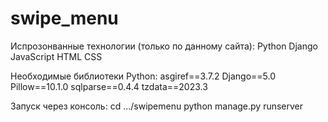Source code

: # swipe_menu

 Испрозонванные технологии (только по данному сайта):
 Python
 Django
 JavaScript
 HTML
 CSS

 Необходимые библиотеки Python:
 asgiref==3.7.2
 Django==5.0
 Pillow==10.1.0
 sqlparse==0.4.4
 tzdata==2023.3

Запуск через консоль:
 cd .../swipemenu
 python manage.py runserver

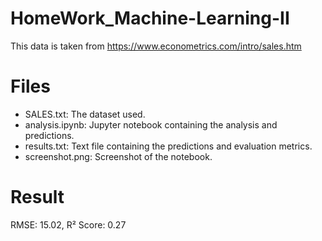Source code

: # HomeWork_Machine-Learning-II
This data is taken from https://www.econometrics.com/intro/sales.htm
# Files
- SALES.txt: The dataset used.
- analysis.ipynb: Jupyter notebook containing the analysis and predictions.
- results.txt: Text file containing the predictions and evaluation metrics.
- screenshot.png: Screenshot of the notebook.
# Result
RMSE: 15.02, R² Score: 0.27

====================

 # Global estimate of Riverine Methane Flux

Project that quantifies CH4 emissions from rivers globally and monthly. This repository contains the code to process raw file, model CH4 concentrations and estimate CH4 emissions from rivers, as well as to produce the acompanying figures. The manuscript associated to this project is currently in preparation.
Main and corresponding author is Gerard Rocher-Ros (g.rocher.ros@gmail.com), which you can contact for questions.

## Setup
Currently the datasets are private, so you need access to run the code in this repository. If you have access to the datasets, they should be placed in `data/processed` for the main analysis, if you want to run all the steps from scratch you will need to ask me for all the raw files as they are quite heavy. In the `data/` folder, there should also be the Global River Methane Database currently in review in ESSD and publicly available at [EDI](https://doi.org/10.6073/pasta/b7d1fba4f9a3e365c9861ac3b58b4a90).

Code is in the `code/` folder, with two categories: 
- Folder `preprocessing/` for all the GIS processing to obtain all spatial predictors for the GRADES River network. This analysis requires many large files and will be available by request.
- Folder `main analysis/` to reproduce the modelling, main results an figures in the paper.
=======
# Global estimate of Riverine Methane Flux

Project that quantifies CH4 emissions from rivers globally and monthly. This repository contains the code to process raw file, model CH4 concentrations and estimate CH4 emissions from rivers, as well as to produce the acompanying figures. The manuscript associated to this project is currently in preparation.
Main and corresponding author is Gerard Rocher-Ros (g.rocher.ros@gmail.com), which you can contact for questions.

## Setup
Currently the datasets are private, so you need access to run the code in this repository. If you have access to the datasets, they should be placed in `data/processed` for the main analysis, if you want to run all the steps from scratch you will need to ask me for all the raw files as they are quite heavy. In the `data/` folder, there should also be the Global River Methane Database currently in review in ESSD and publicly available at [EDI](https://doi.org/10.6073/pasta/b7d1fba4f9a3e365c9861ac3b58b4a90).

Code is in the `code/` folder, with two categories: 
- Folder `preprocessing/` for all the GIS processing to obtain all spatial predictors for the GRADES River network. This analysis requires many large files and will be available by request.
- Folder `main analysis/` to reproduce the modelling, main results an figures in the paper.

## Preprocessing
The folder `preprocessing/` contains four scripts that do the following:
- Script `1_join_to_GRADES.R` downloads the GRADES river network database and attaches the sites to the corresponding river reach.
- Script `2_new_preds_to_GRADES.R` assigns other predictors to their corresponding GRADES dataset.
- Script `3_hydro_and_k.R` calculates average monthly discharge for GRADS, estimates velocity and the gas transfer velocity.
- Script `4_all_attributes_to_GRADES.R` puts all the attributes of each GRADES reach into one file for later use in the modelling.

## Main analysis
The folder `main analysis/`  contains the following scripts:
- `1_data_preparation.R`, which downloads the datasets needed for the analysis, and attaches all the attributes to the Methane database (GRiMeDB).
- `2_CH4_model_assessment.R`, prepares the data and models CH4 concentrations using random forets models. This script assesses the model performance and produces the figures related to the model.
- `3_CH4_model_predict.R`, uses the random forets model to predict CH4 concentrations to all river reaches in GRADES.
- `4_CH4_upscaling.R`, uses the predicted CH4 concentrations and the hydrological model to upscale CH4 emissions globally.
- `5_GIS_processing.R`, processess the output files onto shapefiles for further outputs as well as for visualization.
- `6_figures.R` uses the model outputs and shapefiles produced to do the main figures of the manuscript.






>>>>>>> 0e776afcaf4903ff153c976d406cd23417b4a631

====================

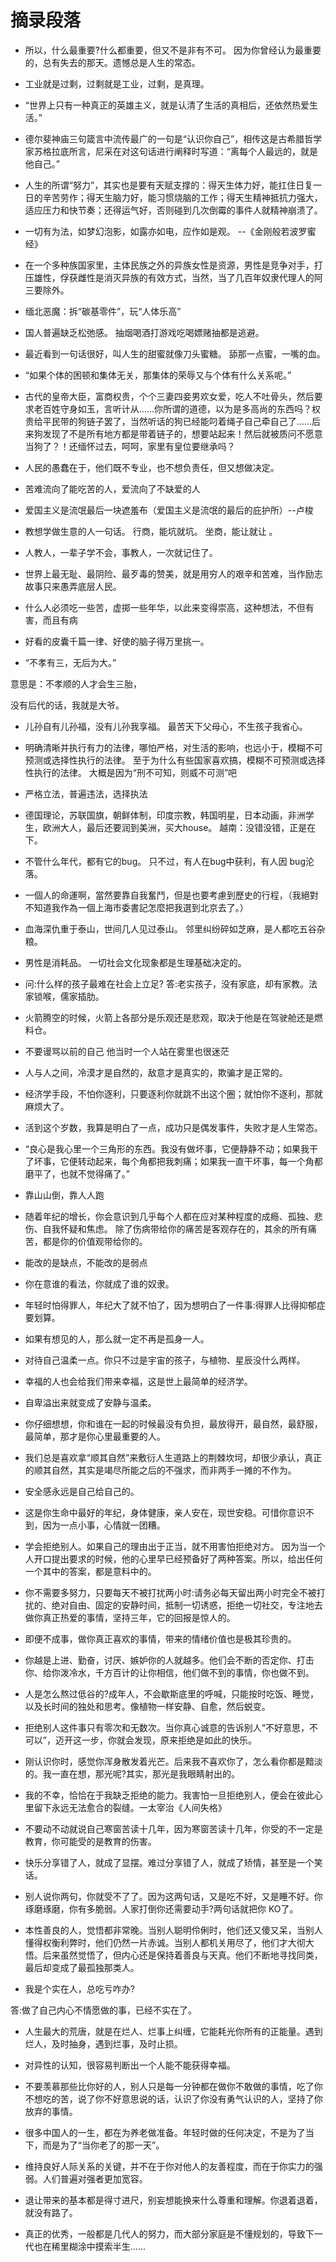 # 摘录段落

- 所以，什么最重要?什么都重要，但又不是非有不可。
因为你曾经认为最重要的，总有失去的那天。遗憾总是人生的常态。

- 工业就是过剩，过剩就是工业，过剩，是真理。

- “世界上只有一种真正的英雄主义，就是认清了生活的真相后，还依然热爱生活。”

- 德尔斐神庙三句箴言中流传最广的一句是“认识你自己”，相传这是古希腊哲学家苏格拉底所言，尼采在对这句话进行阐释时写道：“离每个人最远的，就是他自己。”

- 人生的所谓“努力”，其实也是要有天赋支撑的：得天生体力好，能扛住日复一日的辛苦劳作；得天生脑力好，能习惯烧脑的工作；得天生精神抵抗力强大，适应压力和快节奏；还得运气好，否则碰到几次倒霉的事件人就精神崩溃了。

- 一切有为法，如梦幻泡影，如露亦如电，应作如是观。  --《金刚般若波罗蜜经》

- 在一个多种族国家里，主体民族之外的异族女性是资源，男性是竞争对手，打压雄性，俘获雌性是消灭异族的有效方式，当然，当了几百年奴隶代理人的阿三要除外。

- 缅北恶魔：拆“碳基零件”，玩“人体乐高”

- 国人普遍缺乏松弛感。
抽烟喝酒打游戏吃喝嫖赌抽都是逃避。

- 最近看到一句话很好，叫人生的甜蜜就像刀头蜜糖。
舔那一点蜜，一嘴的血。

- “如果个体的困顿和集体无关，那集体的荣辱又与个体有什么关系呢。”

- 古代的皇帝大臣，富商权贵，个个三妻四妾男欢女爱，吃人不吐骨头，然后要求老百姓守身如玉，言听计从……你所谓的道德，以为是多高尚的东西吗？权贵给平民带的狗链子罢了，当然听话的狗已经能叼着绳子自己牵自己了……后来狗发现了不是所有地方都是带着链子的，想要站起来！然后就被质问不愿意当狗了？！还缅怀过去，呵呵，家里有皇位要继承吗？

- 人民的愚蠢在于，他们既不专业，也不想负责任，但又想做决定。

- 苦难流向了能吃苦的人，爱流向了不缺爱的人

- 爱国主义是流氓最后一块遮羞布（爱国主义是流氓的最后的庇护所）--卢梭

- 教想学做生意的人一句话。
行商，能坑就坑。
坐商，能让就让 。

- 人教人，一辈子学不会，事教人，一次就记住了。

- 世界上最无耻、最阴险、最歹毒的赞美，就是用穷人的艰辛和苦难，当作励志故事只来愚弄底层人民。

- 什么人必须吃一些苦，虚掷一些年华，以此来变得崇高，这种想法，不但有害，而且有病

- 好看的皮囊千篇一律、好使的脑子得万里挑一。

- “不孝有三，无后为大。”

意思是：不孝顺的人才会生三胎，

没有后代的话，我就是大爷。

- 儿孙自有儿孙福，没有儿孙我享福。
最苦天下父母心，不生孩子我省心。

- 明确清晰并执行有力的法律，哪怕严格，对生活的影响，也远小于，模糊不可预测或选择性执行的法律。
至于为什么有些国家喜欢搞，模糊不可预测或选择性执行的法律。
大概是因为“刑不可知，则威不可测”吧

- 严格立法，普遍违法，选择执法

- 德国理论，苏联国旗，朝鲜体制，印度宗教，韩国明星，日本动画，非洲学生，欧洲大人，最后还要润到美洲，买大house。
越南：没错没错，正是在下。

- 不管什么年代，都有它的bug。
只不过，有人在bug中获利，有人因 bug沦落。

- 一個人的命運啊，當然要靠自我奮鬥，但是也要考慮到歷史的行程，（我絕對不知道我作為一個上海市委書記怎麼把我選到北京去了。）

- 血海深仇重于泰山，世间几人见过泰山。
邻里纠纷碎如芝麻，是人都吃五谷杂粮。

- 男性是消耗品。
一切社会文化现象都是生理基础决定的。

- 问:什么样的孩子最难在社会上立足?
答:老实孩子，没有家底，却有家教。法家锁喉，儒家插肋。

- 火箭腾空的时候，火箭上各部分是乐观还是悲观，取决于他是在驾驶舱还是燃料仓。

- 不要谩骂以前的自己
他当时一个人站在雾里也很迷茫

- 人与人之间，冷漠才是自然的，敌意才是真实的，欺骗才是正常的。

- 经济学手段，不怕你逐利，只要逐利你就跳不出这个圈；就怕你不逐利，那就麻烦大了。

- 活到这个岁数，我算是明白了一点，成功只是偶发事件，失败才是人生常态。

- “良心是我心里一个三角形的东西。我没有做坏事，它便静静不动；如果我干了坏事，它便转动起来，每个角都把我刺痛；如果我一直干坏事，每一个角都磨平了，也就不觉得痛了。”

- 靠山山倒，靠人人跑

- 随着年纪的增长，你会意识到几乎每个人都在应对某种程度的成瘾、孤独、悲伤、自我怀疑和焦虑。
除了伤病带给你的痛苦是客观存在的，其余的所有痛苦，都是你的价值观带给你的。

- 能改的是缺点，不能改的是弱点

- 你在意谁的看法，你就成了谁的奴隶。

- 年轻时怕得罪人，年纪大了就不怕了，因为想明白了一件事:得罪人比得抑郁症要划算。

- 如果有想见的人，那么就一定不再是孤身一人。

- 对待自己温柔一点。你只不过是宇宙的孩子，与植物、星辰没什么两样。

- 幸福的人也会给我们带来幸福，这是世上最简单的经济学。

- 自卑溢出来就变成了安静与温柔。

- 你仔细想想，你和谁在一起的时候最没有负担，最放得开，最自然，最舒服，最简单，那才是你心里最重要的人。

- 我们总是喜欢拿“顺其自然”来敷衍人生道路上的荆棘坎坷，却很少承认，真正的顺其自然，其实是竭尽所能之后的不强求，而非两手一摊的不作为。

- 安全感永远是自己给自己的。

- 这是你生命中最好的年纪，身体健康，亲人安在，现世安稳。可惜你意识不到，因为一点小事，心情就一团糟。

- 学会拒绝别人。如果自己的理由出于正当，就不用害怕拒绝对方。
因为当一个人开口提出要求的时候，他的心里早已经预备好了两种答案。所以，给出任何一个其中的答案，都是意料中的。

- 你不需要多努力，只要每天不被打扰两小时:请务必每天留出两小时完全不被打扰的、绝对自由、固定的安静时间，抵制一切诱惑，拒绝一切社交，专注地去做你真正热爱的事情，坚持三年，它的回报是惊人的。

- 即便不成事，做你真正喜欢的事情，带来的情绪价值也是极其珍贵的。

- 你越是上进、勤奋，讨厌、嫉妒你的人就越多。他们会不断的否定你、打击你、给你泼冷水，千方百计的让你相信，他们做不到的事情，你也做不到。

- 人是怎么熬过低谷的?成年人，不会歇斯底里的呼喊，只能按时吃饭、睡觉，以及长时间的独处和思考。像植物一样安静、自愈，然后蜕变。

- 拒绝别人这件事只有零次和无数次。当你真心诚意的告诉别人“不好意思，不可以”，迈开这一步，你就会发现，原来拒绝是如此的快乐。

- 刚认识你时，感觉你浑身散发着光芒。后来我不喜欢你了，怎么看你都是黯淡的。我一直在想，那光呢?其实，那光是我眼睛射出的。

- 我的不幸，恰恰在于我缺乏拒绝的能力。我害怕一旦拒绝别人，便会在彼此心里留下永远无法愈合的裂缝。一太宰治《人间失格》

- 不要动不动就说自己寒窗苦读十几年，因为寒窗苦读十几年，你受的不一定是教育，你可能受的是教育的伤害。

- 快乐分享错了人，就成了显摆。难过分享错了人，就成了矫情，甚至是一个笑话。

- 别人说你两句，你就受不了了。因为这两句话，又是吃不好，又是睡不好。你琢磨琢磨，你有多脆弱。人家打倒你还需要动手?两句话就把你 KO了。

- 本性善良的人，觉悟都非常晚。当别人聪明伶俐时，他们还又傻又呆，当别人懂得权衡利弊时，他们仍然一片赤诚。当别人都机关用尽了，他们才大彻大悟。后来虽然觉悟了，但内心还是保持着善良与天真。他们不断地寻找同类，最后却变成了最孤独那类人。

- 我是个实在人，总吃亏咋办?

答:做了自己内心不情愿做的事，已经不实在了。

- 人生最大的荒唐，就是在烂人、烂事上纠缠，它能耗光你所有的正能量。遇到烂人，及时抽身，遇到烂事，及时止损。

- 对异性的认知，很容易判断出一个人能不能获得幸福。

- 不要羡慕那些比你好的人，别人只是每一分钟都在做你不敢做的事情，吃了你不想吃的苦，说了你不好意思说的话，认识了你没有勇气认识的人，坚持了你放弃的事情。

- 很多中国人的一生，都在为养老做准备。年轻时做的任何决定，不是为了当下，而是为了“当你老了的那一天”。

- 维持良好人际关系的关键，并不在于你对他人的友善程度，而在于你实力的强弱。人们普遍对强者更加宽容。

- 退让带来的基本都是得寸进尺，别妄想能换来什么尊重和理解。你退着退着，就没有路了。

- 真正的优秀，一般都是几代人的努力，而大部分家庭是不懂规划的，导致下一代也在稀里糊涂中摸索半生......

====================

## PROBLEM STATEMENT
Among the records above, only the lines between the line holding "- 不要羡慕那些比你好的人，" and the line holding "- 真正的优秀，一般都是几代", inclusive, are to be output, exactly as written.

## ANSWER AREA
- 不要羡慕那些比你好的人，别人只是每一分钟都在做你不敢做的事情，吃了你不想吃的苦，说了你不好意思说的话，认识了你没有勇气认识的人，坚持了你放弃的事情。

- 很多中国人的一生，都在为养老做准备。年轻时做的任何决定，不是为了当下，而是为了“当你老了的那一天”。

- 维持良好人际关系的关键，并不在于你对他人的友善程度，而在于你实力的强弱。人们普遍对强者更加宽容。

- 退让带来的基本都是得寸进尺，别妄想能换来什么尊重和理解。你退着退着，就没有路了。

- 真正的优秀，一般都是几代人的努力，而大部分家庭是不懂规划的，导致下一代也在稀里糊涂中摸索半生......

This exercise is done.